By ‘common’, I am referring to those models whose pre-trained weights are usually shared by deep learning libraries (such as TensorFlow, Keras and PyTorch) for users to use, and models that are usually taught in classes. Some of these models have shown success in competitions like the ImageNet Large Scale Visual Recognition Challenge (ILSVRC).

The 10 architectures that will be discussed and the year their papers were published.
Pre-trained weights which are available in Keras for 6 of the architectures that we will talk about. Adapted from a table in the Keras documentation.

The motivation for writing this is that there aren’t many blogs and articles out there with these compact visualisations (if you do know of any, please share them with me). So I decided to write one for our reference. For this purpose, I have read the papers and the code (mostly from TensorFlow and Keras) to come up with these vizzes.

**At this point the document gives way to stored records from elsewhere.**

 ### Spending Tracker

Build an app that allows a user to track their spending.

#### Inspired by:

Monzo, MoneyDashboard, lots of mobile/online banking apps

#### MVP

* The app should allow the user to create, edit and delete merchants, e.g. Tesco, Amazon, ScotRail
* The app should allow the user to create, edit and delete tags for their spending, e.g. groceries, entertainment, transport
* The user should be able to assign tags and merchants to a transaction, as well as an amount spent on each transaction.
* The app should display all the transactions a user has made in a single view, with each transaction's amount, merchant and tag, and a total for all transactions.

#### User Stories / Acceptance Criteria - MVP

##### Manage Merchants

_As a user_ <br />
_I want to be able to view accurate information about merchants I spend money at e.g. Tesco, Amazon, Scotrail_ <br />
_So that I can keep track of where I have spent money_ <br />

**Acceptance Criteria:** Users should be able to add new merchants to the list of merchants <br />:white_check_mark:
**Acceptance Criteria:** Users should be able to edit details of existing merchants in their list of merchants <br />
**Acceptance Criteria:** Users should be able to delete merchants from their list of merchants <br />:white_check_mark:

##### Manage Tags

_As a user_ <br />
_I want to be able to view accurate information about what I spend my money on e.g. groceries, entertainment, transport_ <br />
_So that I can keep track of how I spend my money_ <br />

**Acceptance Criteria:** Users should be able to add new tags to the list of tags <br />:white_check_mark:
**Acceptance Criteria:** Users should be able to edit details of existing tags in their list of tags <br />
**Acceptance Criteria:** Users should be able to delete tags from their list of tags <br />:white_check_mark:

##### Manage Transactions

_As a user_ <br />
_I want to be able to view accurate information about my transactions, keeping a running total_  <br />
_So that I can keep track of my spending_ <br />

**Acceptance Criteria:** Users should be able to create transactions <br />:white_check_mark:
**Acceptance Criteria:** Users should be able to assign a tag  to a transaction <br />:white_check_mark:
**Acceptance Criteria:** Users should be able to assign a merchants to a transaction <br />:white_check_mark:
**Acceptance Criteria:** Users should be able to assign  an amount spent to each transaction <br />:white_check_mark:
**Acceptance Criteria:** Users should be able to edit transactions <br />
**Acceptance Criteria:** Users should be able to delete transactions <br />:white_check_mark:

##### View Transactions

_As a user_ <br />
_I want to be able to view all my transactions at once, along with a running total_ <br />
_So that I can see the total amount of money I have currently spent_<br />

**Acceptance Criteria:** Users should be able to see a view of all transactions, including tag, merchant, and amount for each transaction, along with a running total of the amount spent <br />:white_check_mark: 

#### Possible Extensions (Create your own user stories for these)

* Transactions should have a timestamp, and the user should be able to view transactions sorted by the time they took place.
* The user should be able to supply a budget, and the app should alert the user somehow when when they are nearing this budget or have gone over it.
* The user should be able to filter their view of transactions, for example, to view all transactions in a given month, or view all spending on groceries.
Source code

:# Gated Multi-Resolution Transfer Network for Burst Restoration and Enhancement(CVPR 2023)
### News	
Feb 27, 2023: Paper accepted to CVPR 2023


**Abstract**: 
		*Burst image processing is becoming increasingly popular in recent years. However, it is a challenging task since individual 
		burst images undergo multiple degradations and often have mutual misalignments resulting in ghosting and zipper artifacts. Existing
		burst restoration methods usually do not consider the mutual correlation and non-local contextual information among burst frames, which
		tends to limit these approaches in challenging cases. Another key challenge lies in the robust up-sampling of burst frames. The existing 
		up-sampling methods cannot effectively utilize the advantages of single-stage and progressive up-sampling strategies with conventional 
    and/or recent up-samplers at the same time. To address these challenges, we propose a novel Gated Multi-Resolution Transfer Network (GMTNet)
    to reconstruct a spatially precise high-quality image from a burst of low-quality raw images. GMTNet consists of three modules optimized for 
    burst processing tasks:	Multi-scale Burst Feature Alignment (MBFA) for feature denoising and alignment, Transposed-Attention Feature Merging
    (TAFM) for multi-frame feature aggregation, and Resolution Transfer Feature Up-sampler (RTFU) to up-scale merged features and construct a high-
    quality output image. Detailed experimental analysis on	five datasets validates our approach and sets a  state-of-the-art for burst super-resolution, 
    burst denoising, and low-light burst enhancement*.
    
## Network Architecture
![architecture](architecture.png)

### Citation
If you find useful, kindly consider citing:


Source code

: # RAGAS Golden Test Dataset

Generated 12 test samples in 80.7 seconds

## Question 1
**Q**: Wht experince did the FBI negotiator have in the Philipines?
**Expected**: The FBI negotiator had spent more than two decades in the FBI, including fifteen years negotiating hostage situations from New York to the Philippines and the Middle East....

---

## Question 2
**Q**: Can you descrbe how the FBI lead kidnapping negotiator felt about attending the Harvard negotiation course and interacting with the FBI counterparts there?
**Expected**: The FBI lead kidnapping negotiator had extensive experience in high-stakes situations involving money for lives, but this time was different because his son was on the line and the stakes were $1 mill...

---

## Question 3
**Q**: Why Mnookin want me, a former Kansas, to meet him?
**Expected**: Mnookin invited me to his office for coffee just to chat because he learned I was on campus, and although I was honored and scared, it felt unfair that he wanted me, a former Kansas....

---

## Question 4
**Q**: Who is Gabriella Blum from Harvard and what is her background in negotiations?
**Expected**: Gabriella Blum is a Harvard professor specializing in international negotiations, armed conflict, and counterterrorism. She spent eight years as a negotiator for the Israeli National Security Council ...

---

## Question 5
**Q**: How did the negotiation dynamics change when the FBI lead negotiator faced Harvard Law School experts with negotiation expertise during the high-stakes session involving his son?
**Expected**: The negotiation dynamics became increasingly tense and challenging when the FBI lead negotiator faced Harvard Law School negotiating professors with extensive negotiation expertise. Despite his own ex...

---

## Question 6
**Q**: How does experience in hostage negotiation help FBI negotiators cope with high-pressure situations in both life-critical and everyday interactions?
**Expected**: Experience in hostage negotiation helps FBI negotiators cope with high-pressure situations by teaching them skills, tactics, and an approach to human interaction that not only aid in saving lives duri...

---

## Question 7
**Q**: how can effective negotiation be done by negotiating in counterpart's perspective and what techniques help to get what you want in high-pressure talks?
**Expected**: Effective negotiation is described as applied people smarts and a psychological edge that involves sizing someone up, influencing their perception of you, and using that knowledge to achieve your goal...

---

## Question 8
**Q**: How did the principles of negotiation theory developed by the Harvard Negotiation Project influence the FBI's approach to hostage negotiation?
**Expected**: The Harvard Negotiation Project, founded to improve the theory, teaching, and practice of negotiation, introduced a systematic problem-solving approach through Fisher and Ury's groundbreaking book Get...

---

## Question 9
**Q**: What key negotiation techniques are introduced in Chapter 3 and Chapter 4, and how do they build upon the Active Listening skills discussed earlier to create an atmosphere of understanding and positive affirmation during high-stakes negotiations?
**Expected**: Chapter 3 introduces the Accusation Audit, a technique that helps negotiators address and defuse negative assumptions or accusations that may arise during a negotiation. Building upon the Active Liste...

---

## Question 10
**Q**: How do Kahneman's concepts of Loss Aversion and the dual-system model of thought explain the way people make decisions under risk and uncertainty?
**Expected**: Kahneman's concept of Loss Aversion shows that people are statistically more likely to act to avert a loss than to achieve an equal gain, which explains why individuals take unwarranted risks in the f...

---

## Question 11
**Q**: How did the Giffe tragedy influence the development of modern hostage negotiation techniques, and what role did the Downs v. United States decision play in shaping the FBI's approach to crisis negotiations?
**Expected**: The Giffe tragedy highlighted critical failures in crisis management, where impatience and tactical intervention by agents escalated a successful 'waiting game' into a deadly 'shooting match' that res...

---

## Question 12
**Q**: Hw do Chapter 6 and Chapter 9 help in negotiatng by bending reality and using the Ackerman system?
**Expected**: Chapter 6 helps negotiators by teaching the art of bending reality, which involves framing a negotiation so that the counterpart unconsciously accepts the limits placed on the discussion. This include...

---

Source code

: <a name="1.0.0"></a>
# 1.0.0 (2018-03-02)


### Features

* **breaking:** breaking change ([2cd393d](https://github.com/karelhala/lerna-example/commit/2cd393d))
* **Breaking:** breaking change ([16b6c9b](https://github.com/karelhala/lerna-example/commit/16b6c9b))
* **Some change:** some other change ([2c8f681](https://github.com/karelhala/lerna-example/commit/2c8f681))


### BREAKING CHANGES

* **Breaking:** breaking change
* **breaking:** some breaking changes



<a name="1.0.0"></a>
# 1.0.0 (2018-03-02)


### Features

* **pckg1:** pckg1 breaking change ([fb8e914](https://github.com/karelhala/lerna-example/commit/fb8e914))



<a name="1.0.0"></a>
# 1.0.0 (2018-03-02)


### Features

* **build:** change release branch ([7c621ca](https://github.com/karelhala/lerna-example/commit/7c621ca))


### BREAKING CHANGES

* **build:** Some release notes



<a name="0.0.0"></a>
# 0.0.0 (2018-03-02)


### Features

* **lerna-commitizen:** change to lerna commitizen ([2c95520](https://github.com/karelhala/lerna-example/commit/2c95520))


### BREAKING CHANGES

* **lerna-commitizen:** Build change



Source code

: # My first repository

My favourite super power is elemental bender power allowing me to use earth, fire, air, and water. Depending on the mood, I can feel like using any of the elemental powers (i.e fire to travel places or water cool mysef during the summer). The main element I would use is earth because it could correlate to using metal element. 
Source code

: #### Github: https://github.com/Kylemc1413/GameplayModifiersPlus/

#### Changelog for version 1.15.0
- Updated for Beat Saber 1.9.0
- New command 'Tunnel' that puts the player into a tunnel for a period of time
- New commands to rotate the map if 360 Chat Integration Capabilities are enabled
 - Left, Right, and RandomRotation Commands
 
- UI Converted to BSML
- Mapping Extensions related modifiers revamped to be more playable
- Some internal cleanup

Here I’d like to add that a plethora of CNN architectures we see in the wild are a result of many things — improved computer hardware, ImageNet competition, solving specific tasks, new ideas and so on. Christian Szegedy, a researcher at Google once mentioned that

“[m]ost of this progress is not just the result of more powerful hardware, larger datasets and bigger models, but mainly a consequence of new ideas, algorithms and improved network architectures.” (Szegedy et al, 2014)

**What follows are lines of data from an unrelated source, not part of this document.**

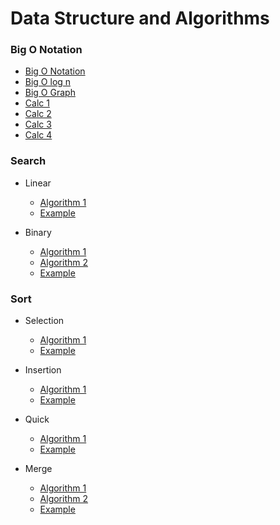 # Data Structure and Algorithms
 

### Big O Notation
* [Big O Notation](src/main/java/org/datastructure/notation/BigONotation.png)
* [Big O log n](src/main/java/org/datastructure/notation/BigOInverseExp-Log.png)
* [Big O Graph](src/main/java/org/datastructure/notation/BigONotationGraph.png)
* [Calc 1](src/main/java/org/datastructure/notation/bigO_1.png)
* [Calc 2](src/main/java/org/datastructure/notation/bigO_2.png)
* [Calc 3](src/main/java/org/datastructure/notation/bigO_3.png)
* [Calc 4](src/main/java/org/datastructure/notation/bigO_4.png)

### Search

* Linear
    * [Algorithm 1](src/main/java/org/datastructure/search/linear/LinearSearch.png)
    * [Example](src/main/java/org/datastructure/search/linear/LinearSearch.java)

* Binary
    * [Algorithm 1](src/main/java/org/datastructure/search/binary/BinarySearch.png)
    * [Algorithm 2](src/main/java/org/datastructure/search/binary/BinaryRecursiveSearch.png)
    * [Example](src/main/java/org/datastructure/search/binary/BinarySearch.java)



### Sort

* Selection
    * [Algorithm 1](src/main/java/org/datastructure/sort/selection/SelectionSort.png)
    * [Example](src/main/java/org/datastructure/sort/selection/SelectionSort.java)

* Insertion
    * [Algorithm 1](src/main/java/org/datastructure/sort/insertion/InsertionSort.png)
    * [Example](src/main/java/org/datastructure/sort/insertion/InsertionSort.java)

* Quick
    * [Algorithm 1](src/main/java/org/datastructure/sort/quick/QuickSort.png)
    * [Example](src/main/java/org/datastructure/sort/quick/QuickSort.java)

* Merge
    * [Algorithm 1](src/main/java/org/datastructure/sort/merge/MergeSort1.png)
    * [Algorithm 2](src/main/java/org/datastructure/sort/merge/MergeSort2.png)
    * [Example](src/main/java/org/datastructure/sort/merge/MergeSort.java)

Now let’s get on with these beasts and observe how network architectures improve over time!

A note on the visualisations
Note that I have excluded information like the number of convolutional filters, padding, stride, dropouts, and the flatten operation in the illustrations.

Contents (ordered by year of publication)

  1. LeNet-5
  2. AlexNet
  3. VGG-16
  4. Inception-v1
  5. Inception-v3
  6. ResNet-50
  7. Xception
  8. Inception-v4
  9. Inception-ResNets
  10. ResNeXt-50


1. LeNet-5 (1998)

Fig. 1: LeNet-5 architecture, based on their paper

LeNet-5 is one of the simplest architectures. It has 2 convolutional and 3 fully-connected layers (hence “5” — it is very common for the names of neural networks to be derived from the number of convolutional and fully connected layers that they have). The average-pooling layer as we know it now was called a sub-sampling layer and it had trainable weights (which isn’t the current practice of designing CNNs nowadays). This architecture has about 60,000 parameters.

⭐️What’s novel?

This architecture has become the standard ‘template’: stacking convolutions and pooling layers, and ending the network with one or more fully-connected layers.


2. AlexNet (2012)

Fig. 2: AlexNet architecture, based on their paper.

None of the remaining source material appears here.